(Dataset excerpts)
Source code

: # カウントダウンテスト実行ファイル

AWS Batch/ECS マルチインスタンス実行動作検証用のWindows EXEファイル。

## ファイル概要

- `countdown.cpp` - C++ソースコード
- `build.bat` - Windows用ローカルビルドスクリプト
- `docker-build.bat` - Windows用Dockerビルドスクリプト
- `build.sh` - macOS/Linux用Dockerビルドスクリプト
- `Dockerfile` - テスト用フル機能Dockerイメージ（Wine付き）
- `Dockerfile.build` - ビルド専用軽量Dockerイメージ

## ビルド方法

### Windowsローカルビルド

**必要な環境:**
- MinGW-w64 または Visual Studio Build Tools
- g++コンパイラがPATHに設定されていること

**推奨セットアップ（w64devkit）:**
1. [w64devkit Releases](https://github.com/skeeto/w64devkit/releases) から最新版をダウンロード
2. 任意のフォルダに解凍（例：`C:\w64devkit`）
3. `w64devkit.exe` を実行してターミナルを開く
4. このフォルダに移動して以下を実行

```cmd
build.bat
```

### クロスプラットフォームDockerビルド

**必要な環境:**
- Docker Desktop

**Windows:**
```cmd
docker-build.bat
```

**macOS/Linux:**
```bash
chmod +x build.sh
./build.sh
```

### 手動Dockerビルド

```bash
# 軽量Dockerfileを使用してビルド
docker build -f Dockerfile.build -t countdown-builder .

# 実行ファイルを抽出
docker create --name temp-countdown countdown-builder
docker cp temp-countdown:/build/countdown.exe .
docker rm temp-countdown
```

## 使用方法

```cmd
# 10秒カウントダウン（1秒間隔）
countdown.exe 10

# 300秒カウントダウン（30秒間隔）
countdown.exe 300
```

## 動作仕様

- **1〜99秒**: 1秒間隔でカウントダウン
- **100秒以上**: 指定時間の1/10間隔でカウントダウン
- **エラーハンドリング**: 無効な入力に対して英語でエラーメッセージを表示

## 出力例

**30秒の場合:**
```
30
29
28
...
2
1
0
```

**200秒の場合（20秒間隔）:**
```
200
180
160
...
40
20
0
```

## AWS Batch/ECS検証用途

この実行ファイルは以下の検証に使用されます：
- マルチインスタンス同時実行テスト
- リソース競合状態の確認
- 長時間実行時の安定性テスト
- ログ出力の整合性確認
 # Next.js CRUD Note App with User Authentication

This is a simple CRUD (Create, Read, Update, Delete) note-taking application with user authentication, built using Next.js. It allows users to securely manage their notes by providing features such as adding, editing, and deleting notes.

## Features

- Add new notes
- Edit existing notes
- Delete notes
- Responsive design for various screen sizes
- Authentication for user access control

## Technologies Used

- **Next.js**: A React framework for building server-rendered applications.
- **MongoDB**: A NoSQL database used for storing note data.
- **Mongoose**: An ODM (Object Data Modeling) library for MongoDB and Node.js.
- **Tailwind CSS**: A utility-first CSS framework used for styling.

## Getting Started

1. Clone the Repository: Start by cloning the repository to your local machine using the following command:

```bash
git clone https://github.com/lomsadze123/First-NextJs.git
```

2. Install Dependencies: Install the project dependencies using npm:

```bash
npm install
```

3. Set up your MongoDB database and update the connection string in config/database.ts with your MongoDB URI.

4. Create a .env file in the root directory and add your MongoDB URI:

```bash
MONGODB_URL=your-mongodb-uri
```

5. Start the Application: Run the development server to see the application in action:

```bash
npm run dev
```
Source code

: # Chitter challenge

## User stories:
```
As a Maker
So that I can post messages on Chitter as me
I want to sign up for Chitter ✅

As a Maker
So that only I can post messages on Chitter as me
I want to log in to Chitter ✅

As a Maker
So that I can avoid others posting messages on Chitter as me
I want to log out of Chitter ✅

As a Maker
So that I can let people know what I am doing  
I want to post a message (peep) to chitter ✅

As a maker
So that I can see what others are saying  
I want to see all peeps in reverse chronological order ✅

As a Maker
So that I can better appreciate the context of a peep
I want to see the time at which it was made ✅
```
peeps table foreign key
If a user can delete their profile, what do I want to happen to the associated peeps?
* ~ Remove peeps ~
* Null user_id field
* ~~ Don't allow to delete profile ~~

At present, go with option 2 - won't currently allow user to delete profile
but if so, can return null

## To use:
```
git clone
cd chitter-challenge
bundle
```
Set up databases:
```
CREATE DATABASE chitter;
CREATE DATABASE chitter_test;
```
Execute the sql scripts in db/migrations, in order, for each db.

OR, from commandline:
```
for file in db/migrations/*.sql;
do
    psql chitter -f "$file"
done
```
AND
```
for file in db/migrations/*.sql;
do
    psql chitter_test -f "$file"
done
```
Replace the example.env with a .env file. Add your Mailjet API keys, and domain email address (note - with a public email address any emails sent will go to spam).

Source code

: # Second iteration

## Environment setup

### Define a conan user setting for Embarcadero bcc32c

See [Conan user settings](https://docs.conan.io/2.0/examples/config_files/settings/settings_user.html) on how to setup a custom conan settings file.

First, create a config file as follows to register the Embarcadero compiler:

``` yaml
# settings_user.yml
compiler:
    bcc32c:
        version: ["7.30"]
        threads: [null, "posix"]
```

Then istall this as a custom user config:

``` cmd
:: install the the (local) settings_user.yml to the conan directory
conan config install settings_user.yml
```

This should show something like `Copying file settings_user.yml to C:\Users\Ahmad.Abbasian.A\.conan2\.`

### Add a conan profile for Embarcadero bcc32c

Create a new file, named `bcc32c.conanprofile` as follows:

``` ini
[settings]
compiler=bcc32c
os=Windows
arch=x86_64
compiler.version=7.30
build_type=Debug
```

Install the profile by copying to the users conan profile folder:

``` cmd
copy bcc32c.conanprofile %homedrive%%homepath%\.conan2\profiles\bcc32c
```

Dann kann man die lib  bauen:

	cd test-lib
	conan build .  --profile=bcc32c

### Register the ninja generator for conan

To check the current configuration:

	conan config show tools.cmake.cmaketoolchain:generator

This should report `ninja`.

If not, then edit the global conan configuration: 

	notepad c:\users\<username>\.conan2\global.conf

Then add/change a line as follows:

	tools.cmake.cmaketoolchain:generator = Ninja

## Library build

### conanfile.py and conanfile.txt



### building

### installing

__WHAT TO WORK ON__: Reply with nothing but the count of lines in the entries above that contain "messages".

__EXPECTED ANSWER__: 3